Rethinking the Exercise Selection Criteria

The process of rethinking exercise criteria has led to a complete revision of how I structure exercise selection and programming. People want to be healthier and generally more capable. They care about being happy with their bodies, not being in much physical pain, life tasks being easy to perform, mentally feeling they are in control of their life and destiny, and being proud of their appearance and accomplishments, and not dying any sooner than they have to. If that's the actual goal—a better quality of life—then simultaneously improving the greatest number of fitness attributes possible is our real aim.

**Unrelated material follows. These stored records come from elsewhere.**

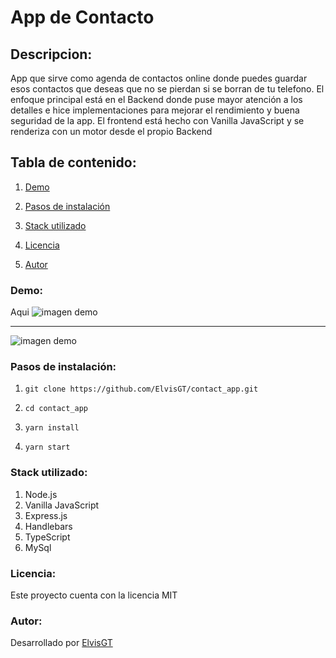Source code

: # App de Contacto

## Descripcion:
App que sirve como agenda de contactos online donde puedes guardar esos contactos que deseas que no se pierdan si se borran de tu telefono. El enfoque principal está en el Backend donde puse mayor atención a los detalles e hice implementaciones para mejorar el rendimiento y buena seguridad de la app. El frontend está hecho con Vanilla JavaScript y se renderiza con un motor desde el propio Backend

<h2>Tabla de contenido:</h2>

1. <a href="#Demo">Demo</a>

2. <a href="#Steps">Pasos de instalación</a>

3. <a href="#Stack">Stack utilizado</a>

4. <a href="#Lic">Licencia</a>

6. <a href="#Author">Autor</a>

<h3 id="Demo">Demo:</h3>
<a >Aqui</a>
<img src="https://i.ibb.co/P9SCkSy/1.png" alt="imagen demo">
<hr>
<img src="https://i.ibb.co/V9RtRNr/2.png" alt="imagen demo">

<h3 id="Steps">Pasos de instalación:</h3>

1. `git clone https://github.com/ElvisGT/contact_app.git`

2. `cd contact_app`

3. `yarn install`

4. `yarn start`

<h3 id="Stack">Stack utilizado:</h3>

1. Node.js
2. Vanilla JavaScript
4. Express.js
5. Handlebars
6. TypeScript
7. MySql

<h3 id="Lic">Licencia:</h3>
Este proyecto cuenta con la licencia MIT

<h3 id="Author">Autor:</h3>
Desarrollado por <a href="https://github.com/ElvisGT">ElvisGT</a>
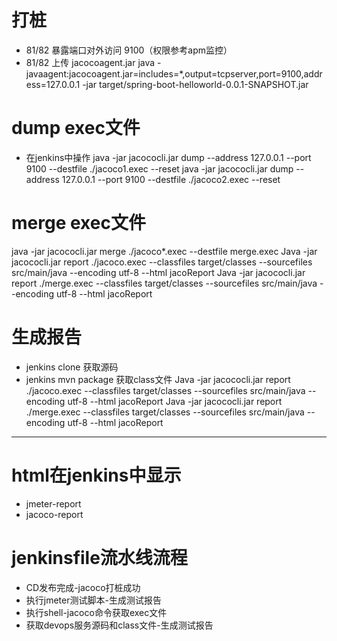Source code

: # 打桩 
* 81/82 暴露端口对外访问 9100（权限参考apm监控）
* 81/82 上传 jacocoagent.jar
java -javaagent:jacocoagent.jar=includes=*,output=tcpserver,port=9100,address=127.0.0.1 -jar target/spring-boot-helloworld-0.0.1-SNAPSHOT.jar 
# dump exec文件
* 在jenkins中操作
 java -jar jacococli.jar dump --address 127.0.0.1 --port 9100 --destfile ./jacoco1.exec --reset
  java -jar jacococli.jar dump --address 127.0.0.1 --port 9100 --destfile ./jacoco2.exec --reset
# merge exec文件
 java -jar jacococli.jar merge ./jacoco*.exec --destfile merge.exec
 Java -jar jacococli.jar report ./jacoco.exec --classfiles target/classes --sourcefiles src/main/java --encoding utf-8 --html jacoReport
 Java -jar jacococli.jar report ./merge.exec --classfiles target/classes --sourcefiles src/main/java --encoding utf-8 --html jacoReport
# 生成报告  
* jenkins clone 获取源码
* jenkins mvn package 获取class文件
 Java -jar jacococli.jar report ./jacoco.exec --classfiles target/classes --sourcefiles src/main/java --encoding utf-8 --html jacoReport
 Java -jar jacococli.jar report ./merge.exec --classfiles target/classes --sourcefiles src/main/java --encoding utf-8 --html jacoReport
 
 ------------------------------
 
 # html在jenkins中显示
 * jmeter-report
 * jacoco-report
 
 # jenkinsfile流水线流程
 * CD发布完成-jacoco打桩成功
 * 执行jmeter测试脚本-生成测试报告
 * 执行shell-jacoco命令获取exec文件
 * 获取devops服务源码和class文件-生成测试报告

Reexamining the Exercise Criteria and Developing Programming Criteria

By: Noah Hayden, BLOC Staff Coach

Quick introduction

There are countless exercises that have been devised for the human body and endless ways to organize them into a training program. For quite a while now, strength coaches like us have used the Three Exercise Criteria to help us decide which exercises belong in a comprehensive strength training regimen. The traditional Three Exercise Criteria assert that the exercises that best drive strength adaptations are those that (1) train the most muscle mass (2) over the longest effective range of motion and allow someone (3) to lift the most weight. While these have been very helpful in establishing a workable approach to exercise selection, I tend to think they could benefit from some elaboration.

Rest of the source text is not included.